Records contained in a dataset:
•••••

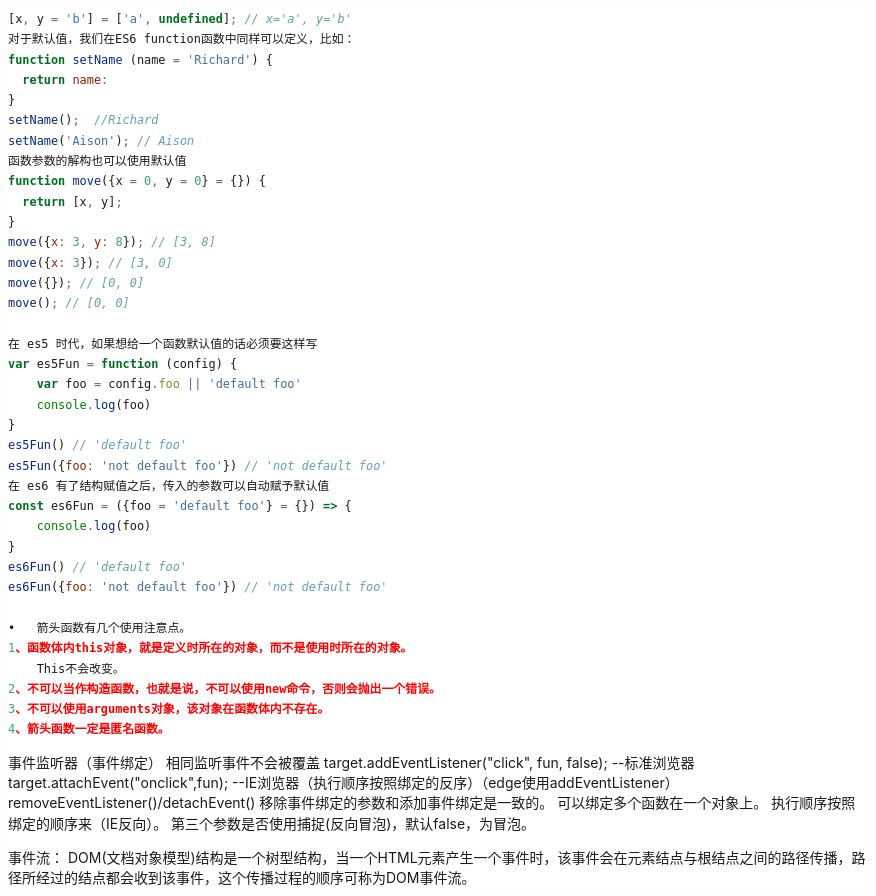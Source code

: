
 ```javascript
[x, y = 'b'] = ['a', undefined]; // x='a', y='b'
对于默认值，我们在ES6 function函数中同样可以定义，比如：
function setName (name = 'Richard') {
  return name:
}
setName();  //Richard
setName('Aison'); // Aison
函数参数的解构也可以使用默认值
function move({x = 0, y = 0} = {}) {
  return [x, y];
}
move({x: 3, y: 8}); // [3, 8]
move({x: 3}); // [3, 0]
move({}); // [0, 0]
move(); // [0, 0]

在 es5 时代，如果想给一个函数默认值的话必须要这样写
var es5Fun = function (config) {
    var foo = config.foo || 'default foo'
    console.log(foo)
}
es5Fun() // 'default foo'
es5Fun({foo: 'not default foo'}) // 'not default foo'
在 es6 有了结构赋值之后，传入的参数可以自动赋予默认值
const es6Fun = ({foo = 'default foo'} = {}) => {
    console.log(foo)
}
es6Fun() // 'default foo'
es6Fun({foo: 'not default foo'}) // 'not default foo'

•	箭头函数有几个使用注意点。
1、函数体内this对象，就是定义时所在的对象，而不是使用时所在的对象。
    This不会改变。
2、不可以当作构造函数，也就是说，不可以使用new命令，否则会抛出一个错误。
3、不可以使用arguments对象，该对象在函数体内不存在。
4、箭头函数一定是匿名函数。


```

事件监听器（事件绑定）
	相同监听事件不会被覆盖
target.addEventListener("click", fun, false); --标准浏览器
target.attachEvent("onclick",fun); --IE浏览器（执行顺序按照绑定的反序）（edge使用addEventListener）
removeEventListener()/detachEvent() 移除事件绑定的参数和添加事件绑定是一致的。
可以绑定多个函数在一个对象上。
执行顺序按照绑定的顺序来（IE反向）。
第三个参数是否使用捕捉(反向冒泡)，默认false，为冒泡。

事件流：
DOM(文档对象模型)结构是一个树型结构，当一个HTML元素产生一个事件时，该事件会在元素结点与根结点之间的路径传播，路径所经过的结点都会收到该事件，这个传播过程的顺序可称为DOM事件流。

•••••

## TASK BRIEF
An exact copy of the records above is needed, free of pictures.

## OUTPUT BELOW
Source code

:
 ```javascript
[x, y = 'b'] = ['a', undefined]; // x='a', y='b'
对于默认值，我们在ES6 function函数中同样可以定义，比如：
function setName (name = 'Richard') {
  return name:
}
setName();  //Richard
setName('Aison'); // Aison
函数参数的解构也可以使用默认值
function move({x = 0, y = 0} = {}) {
  return [x, y];
}
move({x: 3, y: 8}); // [3, 8]
move({x: 3}); // [3, 0]
move({}); // [0, 0]
move(); // [0, 0]

在 es5 时代，如果想给一个函数默认值的话必须要这样写
var es5Fun = function (config) {
    var foo = config.foo || 'default foo'
    console.log(foo)
}
es5Fun() // 'default foo'
es5Fun({foo: 'not default foo'}) // 'not default foo'
在 es6 有了结构赋值之后，传入的参数可以自动赋予默认值
const es6Fun = ({foo = 'default foo'} = {}) => {
    console.log(foo)
}
es6Fun() // 'default foo'
es6Fun({foo: 'not default foo'}) // 'not default foo'

•	箭头函数有几个使用注意点。
1、函数体内this对象，就是定义时所在的对象，而不是使用时所在的对象。
    This不会改变。
2、不可以当作构造函数，也就是说，不可以使用new命令，否则会抛出一个错误。
3、不可以使用arguments对象，该对象在函数体内不存在。
4、箭头函数一定是匿名函数。


```

事件监听器（事件绑定）
	相同监听事件不会被覆盖
target.addEventListener("click", fun, false); --标准浏览器
target.attachEvent("onclick",fun); --IE浏览器（执行顺序按照绑定的反序）（edge使用addEventListener）
removeEventListener()/detachEvent() 移除事件绑定的参数和添加事件绑定是一致的。
可以绑定多个函数在一个对象上。
执行顺序按照绑定的顺序来（IE反向）。
第三个参数是否使用捕捉(反向冒泡)，默认false，为冒泡。

事件流：
DOM(文档对象模型)结构是一个树型结构，当一个HTML元素产生一个事件时，该事件会在元素结点与根结点之间的路径传播，路径所经过的结点都会收到该事件，这个传播过程的顺序可称为DOM事件流。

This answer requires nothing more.